**What needs to be done:** Pictures do not belong in the copy, so please give every entry below again exactly.

Rendered images with source text:
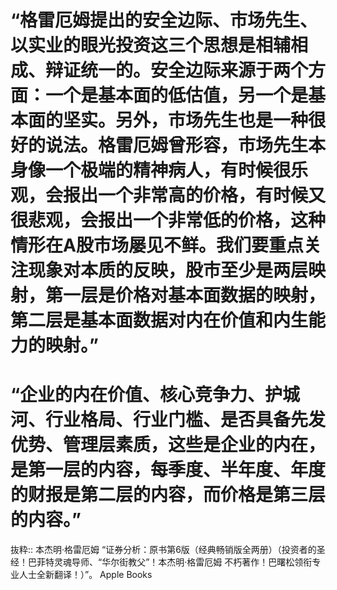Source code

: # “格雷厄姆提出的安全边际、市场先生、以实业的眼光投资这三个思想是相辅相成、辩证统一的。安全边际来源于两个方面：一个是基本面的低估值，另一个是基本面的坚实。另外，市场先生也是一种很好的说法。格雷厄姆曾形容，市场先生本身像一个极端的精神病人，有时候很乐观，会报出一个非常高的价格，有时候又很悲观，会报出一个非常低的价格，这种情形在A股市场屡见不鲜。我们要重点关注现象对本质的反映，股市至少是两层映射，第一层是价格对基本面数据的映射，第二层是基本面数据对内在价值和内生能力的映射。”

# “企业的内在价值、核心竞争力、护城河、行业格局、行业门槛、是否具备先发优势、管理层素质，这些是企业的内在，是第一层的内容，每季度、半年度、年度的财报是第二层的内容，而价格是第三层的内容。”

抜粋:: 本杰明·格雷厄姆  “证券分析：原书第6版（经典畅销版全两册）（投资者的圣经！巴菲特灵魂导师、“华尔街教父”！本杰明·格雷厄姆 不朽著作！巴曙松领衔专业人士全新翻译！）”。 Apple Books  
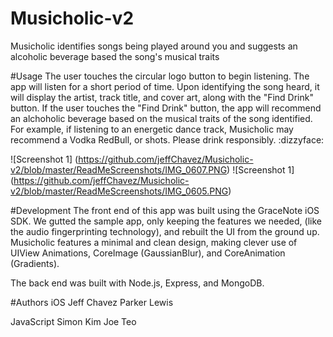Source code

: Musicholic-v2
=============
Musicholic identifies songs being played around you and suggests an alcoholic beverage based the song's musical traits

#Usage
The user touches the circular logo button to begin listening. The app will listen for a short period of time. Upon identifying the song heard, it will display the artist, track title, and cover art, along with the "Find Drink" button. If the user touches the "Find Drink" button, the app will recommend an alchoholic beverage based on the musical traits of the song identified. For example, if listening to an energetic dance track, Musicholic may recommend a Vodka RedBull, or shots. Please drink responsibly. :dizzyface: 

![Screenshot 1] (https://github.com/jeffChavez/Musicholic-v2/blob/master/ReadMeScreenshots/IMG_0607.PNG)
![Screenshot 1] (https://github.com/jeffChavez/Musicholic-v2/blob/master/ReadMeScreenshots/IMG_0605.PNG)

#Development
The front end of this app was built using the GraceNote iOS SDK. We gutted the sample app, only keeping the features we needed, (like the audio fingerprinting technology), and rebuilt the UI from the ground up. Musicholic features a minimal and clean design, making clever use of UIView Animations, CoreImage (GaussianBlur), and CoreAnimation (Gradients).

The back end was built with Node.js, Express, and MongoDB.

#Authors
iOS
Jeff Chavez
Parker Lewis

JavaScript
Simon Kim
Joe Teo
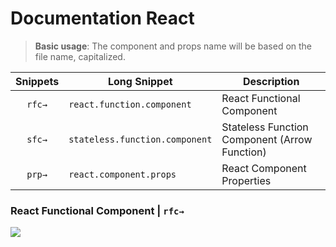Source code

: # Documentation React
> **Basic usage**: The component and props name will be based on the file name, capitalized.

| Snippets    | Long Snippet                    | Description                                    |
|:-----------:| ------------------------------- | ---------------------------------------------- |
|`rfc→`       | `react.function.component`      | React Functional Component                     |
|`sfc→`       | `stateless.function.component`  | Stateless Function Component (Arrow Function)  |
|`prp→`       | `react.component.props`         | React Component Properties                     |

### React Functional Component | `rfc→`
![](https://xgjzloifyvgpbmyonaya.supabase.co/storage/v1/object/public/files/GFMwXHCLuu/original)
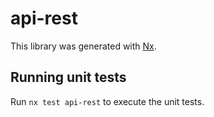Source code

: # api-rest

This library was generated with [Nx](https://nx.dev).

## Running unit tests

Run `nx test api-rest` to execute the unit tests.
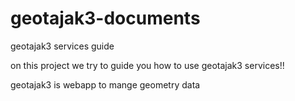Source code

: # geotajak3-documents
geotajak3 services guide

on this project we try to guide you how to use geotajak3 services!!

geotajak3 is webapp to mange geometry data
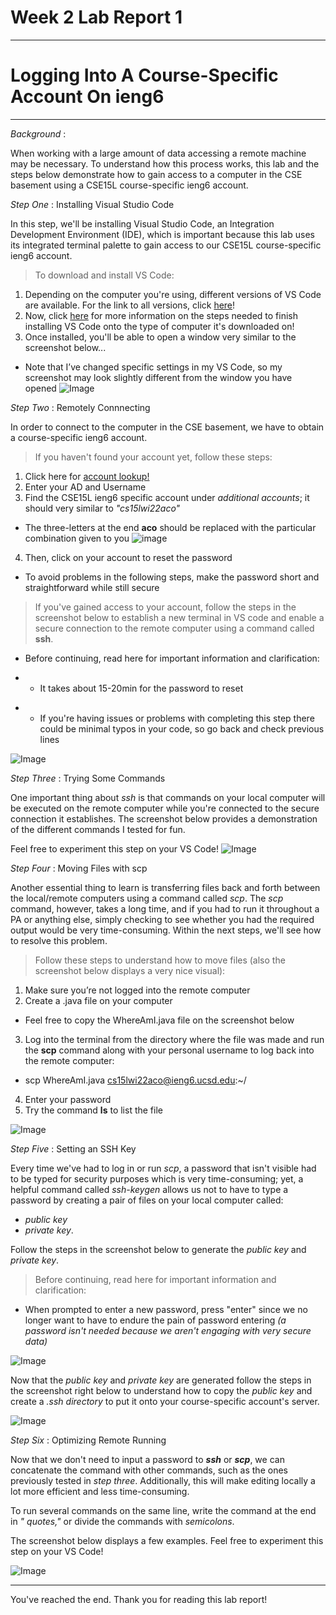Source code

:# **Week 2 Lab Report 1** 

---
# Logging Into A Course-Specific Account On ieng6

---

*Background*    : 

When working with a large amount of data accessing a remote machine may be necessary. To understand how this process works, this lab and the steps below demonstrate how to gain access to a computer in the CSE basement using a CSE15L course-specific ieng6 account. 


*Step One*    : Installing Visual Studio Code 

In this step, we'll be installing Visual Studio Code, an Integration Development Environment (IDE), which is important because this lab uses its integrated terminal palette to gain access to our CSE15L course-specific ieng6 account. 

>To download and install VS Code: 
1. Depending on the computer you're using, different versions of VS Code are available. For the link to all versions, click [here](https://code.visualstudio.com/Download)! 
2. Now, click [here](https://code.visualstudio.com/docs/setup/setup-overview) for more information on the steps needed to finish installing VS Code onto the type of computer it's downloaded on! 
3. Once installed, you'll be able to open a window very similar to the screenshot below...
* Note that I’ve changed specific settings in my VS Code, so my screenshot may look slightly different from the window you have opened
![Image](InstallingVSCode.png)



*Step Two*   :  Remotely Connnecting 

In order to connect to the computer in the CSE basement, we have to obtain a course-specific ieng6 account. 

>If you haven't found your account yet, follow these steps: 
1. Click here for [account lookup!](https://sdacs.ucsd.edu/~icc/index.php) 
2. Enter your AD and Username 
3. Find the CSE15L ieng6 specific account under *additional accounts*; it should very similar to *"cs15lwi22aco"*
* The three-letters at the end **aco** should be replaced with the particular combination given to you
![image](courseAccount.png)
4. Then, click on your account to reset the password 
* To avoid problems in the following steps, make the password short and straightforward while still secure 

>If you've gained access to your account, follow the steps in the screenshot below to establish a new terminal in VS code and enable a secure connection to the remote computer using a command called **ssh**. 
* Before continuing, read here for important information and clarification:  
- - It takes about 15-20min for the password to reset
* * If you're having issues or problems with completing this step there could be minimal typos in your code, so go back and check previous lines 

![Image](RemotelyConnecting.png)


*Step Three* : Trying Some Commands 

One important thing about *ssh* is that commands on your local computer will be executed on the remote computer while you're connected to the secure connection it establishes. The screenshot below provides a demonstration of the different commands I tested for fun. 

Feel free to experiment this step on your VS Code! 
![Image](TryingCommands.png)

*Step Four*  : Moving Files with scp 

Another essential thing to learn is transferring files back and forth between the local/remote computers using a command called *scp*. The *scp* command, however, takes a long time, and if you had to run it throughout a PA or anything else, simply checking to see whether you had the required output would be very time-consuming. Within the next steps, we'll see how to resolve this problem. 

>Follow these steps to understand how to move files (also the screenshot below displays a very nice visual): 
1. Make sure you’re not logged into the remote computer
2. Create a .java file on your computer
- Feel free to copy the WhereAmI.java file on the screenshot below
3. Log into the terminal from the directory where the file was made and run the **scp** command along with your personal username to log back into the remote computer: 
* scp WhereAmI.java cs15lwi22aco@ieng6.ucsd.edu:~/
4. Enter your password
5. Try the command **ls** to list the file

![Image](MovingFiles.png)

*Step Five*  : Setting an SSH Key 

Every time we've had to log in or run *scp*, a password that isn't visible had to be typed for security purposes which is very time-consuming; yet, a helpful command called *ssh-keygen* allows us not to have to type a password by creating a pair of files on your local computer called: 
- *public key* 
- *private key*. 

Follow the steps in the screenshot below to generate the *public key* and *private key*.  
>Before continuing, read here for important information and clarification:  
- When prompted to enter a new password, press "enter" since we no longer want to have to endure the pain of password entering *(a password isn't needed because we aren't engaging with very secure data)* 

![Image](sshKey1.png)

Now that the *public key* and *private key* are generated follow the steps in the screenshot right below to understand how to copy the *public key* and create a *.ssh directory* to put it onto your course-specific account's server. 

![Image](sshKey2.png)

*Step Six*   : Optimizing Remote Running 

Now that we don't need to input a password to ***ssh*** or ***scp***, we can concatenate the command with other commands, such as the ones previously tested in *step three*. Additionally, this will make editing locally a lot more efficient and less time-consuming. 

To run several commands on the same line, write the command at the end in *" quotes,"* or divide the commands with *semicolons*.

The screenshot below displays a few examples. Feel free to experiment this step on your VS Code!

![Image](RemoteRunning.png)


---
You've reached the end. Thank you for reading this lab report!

**Final answer:**
Source code

: # “格雷厄姆提出的安全边际、市场先生、以实业的眼光投资这三个思想是相辅相成、辩证统一的。安全边际来源于两个方面：一个是基本面的低估值，另一个是基本面的坚实。另外，市场先生也是一种很好的说法。格雷厄姆曾形容，市场先生本身像一个极端的精神病人，有时候很乐观，会报出一个非常高的价格，有时候又很悲观，会报出一个非常低的价格，这种情形在A股市场屡见不鲜。我们要重点关注现象对本质的反映，股市至少是两层映射，第一层是价格对基本面数据的映射，第二层是基本面数据对内在价值和内生能力的映射。”

# “企业的内在价值、核心竞争力、护城河、行业格局、行业门槛、是否具备先发优势、管理层素质，这些是企业的内在，是第一层的内容，每季度、半年度、年度的财报是第二层的内容，而价格是第三层的内容。”

抜粋:: 本杰明·格雷厄姆  “证券分析：原书第6版（经典畅销版全两册）（投资者的圣经！巴菲特灵魂导师、“华尔街教父”！本杰明·格雷厄姆 不朽著作！巴曙松领衔专业人士全新翻译！）”。 Apple Books  
Source code

: Musicholic-v2
=============
Musicholic identifies songs being played around you and suggests an alcoholic beverage based the song's musical traits

#Usage
The user touches the circular logo button to begin listening. The app will listen for a short period of time. Upon identifying the song heard, it will display the artist, track title, and cover art, along with the "Find Drink" button. If the user touches the "Find Drink" button, the app will recommend an alchoholic beverage based on the musical traits of the song identified. For example, if listening to an energetic dance track, Musicholic may recommend a Vodka RedBull, or shots. Please drink responsibly. :dizzyface: 

![Screenshot 1] (https://github.com/jeffChavez/Musicholic-v2/blob/master/ReadMeScreenshots/IMG_0607.PNG)
![Screenshot 1] (https://github.com/jeffChavez/Musicholic-v2/blob/master/ReadMeScreenshots/IMG_0605.PNG)

#Development
The front end of this app was built using the GraceNote iOS SDK. We gutted the sample app, only keeping the features we needed, (like the audio fingerprinting technology), and rebuilt the UI from the ground up. Musicholic features a minimal and clean design, making clever use of UIView Animations, CoreImage (GaussianBlur), and CoreAnimation (Gradients).

The back end was built with Node.js, Express, and MongoDB.

#Authors
iOS
Jeff Chavez
Parker Lewis

JavaScript
Simon Kim
Joe Teo
Source code

: # Documentation React
> **Basic usage**: The component and props name will be based on the file name, capitalized.

| Snippets    | Long Snippet                    | Description                                    |
|:-----------:| ------------------------------- | ---------------------------------------------- |
|`rfc→`       | `react.function.component`      | React Functional Component                     |
|`sfc→`       | `stateless.function.component`  | Stateless Function Component (Arrow Function)  |
|`prp→`       | `react.component.props`         | React Component Properties                     |

### React Functional Component | `rfc→`
![](https://xgjzloifyvgpbmyonaya.supabase.co/storage/v1/object/public/files/GFMwXHCLuu/original)
Source code

: # api-rest

This library was generated with [Nx](https://nx.dev).

## Running unit tests

Run `nx test api-rest` to execute the unit tests.
Source code

: # geotajak3-documents
geotajak3 services guide

on this project we try to guide you how to use geotajak3 services!!

geotajak3 is webapp to mange geometry data
Source code

:# **Week 2 Lab Report 1** 

---
# Logging Into A Course-Specific Account On ieng6

---

*Background*    : 

When working with a large amount of data accessing a remote machine may be necessary. To understand how this process works, this lab and the steps below demonstrate how to gain access to a computer in the CSE basement using a CSE15L course-specific ieng6 account. 


*Step One*    : Installing Visual Studio Code 

In this step, we'll be installing Visual Studio Code, an Integration Development Environment (IDE), which is important because this lab uses its integrated terminal palette to gain access to our CSE15L course-specific ieng6 account. 

>To download and install VS Code: 
1. Depending on the computer you're using, different versions of VS Code are available. For the link to all versions, click [here](https://code.visualstudio.com/Download)! 
2. Now, click [here](https://code.visualstudio.com/docs/setup/setup-overview) for more information on the steps needed to finish installing VS Code onto the type of computer it's downloaded on! 
3. Once installed, you'll be able to open a window very similar to the screenshot below...
* Note that I’ve changed specific settings in my VS Code, so my screenshot may look slightly different from the window you have opened
![Image](InstallingVSCode.png)



*Step Two*   :  Remotely Connnecting 

In order to connect to the computer in the CSE basement, we have to obtain a course-specific ieng6 account. 

>If you haven't found your account yet, follow these steps: 
1. Click here for [account lookup!](https://sdacs.ucsd.edu/~icc/index.php) 
2. Enter your AD and Username 
3. Find the CSE15L ieng6 specific account under *additional accounts*; it should very similar to *"cs15lwi22aco"*
* The three-letters at the end **aco** should be replaced with the particular combination given to you
![image](courseAccount.png)
4. Then, click on your account to reset the password 
* To avoid problems in the following steps, make the password short and straightforward while still secure 

>If you've gained access to your account, follow the steps in the screenshot below to establish a new terminal in VS code and enable a secure connection to the remote computer using a command called **ssh**. 
* Before continuing, read here for important information and clarification:  
- - It takes about 15-20min for the password to reset
* * If you're having issues or problems with completing this step there could be minimal typos in your code, so go back and check previous lines 

![Image](RemotelyConnecting.png)


*Step Three* : Trying Some Commands 

One important thing about *ssh* is that commands on your local computer will be executed on the remote computer while you're connected to the secure connection it establishes. The screenshot below provides a demonstration of the different commands I tested for fun. 

Feel free to experiment this step on your VS Code! 
![Image](TryingCommands.png)

*Step Four*  : Moving Files with scp 

Another essential thing to learn is transferring files back and forth between the local/remote computers using a command called *scp*. The *scp* command, however, takes a long time, and if you had to run it throughout a PA or anything else, simply checking to see whether you had the required output would be very time-consuming. Within the next steps, we'll see how to resolve this problem. 

>Follow these steps to understand how to move files (also the screenshot below displays a very nice visual): 
1. Make sure you’re not logged into the remote computer
2. Create a .java file on your computer
- Feel free to copy the WhereAmI.java file on the screenshot below
3. Log into the terminal from the directory where the file was made and run the **scp** command along with your personal username to log back into the remote computer: 
* scp WhereAmI.java cs15lwi22aco@ieng6.ucsd.edu:~/
4. Enter your password
5. Try the command **ls** to list the file

![Image](MovingFiles.png)

*Step Five*  : Setting an SSH Key 

Every time we've had to log in or run *scp*, a password that isn't visible had to be typed for security purposes which is very time-consuming; yet, a helpful command called *ssh-keygen* allows us not to have to type a password by creating a pair of files on your local computer called: 
- *public key* 
- *private key*. 

Follow the steps in the screenshot below to generate the *public key* and *private key*.  
>Before continuing, read here for important information and clarification:  
- When prompted to enter a new password, press "enter" since we no longer want to have to endure the pain of password entering *(a password isn't needed because we aren't engaging with very secure data)* 

![Image](sshKey1.png)

Now that the *public key* and *private key* are generated follow the steps in the screenshot right below to understand how to copy the *public key* and create a *.ssh directory* to put it onto your course-specific account's server. 

![Image](sshKey2.png)

*Step Six*   : Optimizing Remote Running 

Now that we don't need to input a password to ***ssh*** or ***scp***, we can concatenate the command with other commands, such as the ones previously tested in *step three*. Additionally, this will make editing locally a lot more efficient and less time-consuming. 

To run several commands on the same line, write the command at the end in *" quotes,"* or divide the commands with *semicolons*.

The screenshot below displays a few examples. Feel free to experiment this step on your VS Code!

![Image](RemoteRunning.png)


---
You've reached the end. Thank you for reading this lab report!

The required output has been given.